Of note, a repeat native biopsy in one patient showed active IgAN with burnt-out FGN and an allograft biopsy in another patient revealed IgAN without FGN; thus, repeat biopsies might be needed to determine the evolution of this lesion in patients who are clinically suspected to have a disease relapse.
Due to the limited sample size, we cannot draw conclusions about the appropriate therapy for FGN–IgAN. We note, however, that three of the four patients who had disease remission were not treated with IS agents, suggesting that conservative therapy alone may be appropriate for mild cases. Rituximab, which may preserve kidney function in some patients with FGN [8, 22], was given (together with other IS agents) to three patients, one of whom had remission, one had persistently elevated serum creatinine and one progressed to ESKD. Larger studies with longer follow-up are needed to determine the optimal therapy.

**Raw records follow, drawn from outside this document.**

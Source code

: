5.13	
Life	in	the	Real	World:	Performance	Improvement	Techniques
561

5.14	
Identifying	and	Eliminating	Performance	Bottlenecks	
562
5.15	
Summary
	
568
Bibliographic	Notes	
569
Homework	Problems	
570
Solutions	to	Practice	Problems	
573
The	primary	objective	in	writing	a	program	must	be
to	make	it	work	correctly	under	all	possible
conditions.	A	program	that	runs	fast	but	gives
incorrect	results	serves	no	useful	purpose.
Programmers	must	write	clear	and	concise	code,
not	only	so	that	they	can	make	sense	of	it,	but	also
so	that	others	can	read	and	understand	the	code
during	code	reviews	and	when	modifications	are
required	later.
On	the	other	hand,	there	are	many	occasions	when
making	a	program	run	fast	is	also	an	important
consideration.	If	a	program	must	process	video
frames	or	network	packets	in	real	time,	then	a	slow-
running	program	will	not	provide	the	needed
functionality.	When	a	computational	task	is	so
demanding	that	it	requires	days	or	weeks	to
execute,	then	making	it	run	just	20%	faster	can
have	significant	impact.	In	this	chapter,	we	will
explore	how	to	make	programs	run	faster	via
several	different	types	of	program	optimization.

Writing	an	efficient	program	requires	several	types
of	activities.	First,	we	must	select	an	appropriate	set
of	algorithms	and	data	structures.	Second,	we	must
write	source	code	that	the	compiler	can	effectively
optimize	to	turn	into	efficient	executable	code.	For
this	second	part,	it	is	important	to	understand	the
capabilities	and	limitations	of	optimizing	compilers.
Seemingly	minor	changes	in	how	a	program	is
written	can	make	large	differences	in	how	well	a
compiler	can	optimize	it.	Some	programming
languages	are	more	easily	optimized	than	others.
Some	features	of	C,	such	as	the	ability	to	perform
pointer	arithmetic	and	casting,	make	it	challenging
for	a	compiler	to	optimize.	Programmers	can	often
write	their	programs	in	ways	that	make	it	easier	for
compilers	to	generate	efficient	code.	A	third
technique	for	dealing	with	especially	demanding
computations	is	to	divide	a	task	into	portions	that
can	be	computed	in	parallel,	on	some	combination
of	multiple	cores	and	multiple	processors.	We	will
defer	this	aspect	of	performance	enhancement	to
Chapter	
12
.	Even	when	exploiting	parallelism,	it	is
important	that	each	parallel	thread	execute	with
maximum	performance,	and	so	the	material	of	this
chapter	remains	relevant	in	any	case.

The diagnosis of FGN–IgAN requires careful evaluation of IF findings, which will demonstrate dual pattern of glomerular positivity: smudgy mesangial and GCW staining for IgG and granular mesangial staining for IgA. The diagnosis is confirmed by the ultrastructural findings of both randomly oriented fibrils involving the mesangium and GBM and granular electron-dense deposits that tend to localize in the paramesangial areas. This dual glomerulopathy is likely underdiagnosed as EM is not often available in renal pathology laboratories in developing countries and is not routinely performed in the evaluation of native renal biopsies in the developed countries, including some countries in Europe [23]. Thus, 70% (14/20) of our FGN–IgAN had IgG staining intensity weaker (six cases) or equal to (eight cases) IgA staining intensity, and these cases could be misdiagnosed as IgAN alone if careful evaluation of the pattern of IF staining at high magnification and EM were not performed. The availability of DNAJB9 immunohistochemical stain, a highly sensitive and specific marker for FGN [4–6], now allows for easier diagnosis of FGN. Of note, there have been two reported cases of IgA-dominant FGN [24, 25], which are different than our cases in that they did not exhibit IgG staining on IF or granular electron-dense deposits on EM. Thus, these two cases do not represent FGN–IgAN but rather exceptional cases of an IgA variant of FGN.
Given the different morphology on IF and EM and pathophysiology of these two forms of GN, we favor that the occurrence of FGN and IgAN in the same biopsy likely represents a chance occurrence of two unrelated conditions. Furthermore, all 20 cases were positive for DNAJB9 and, when tested, exhibited IgG4 and/or IgG1 restriction or dominance (as seen in FGN alone), arguing against a different pathogenesis for FGN in these cases. Since IgA deposits without clinical evidence of kidney disease are present in 5–16% of healthy individuals [26, 27], it is tempting to speculate that FGN–IgAN probably represents FGN superimposed on preexisting mild IgAN. However, in two of our FGN–IgAN patients prior biopsies showed FGN without IgAN, indicating that in at least some patients, the development of FGN precedes that of IgAN.
CONFLICT OF INTEREST STATEMENT
The authors declare that they have no relevant financial interests. The results presented in this article have not been published previously in whole or part.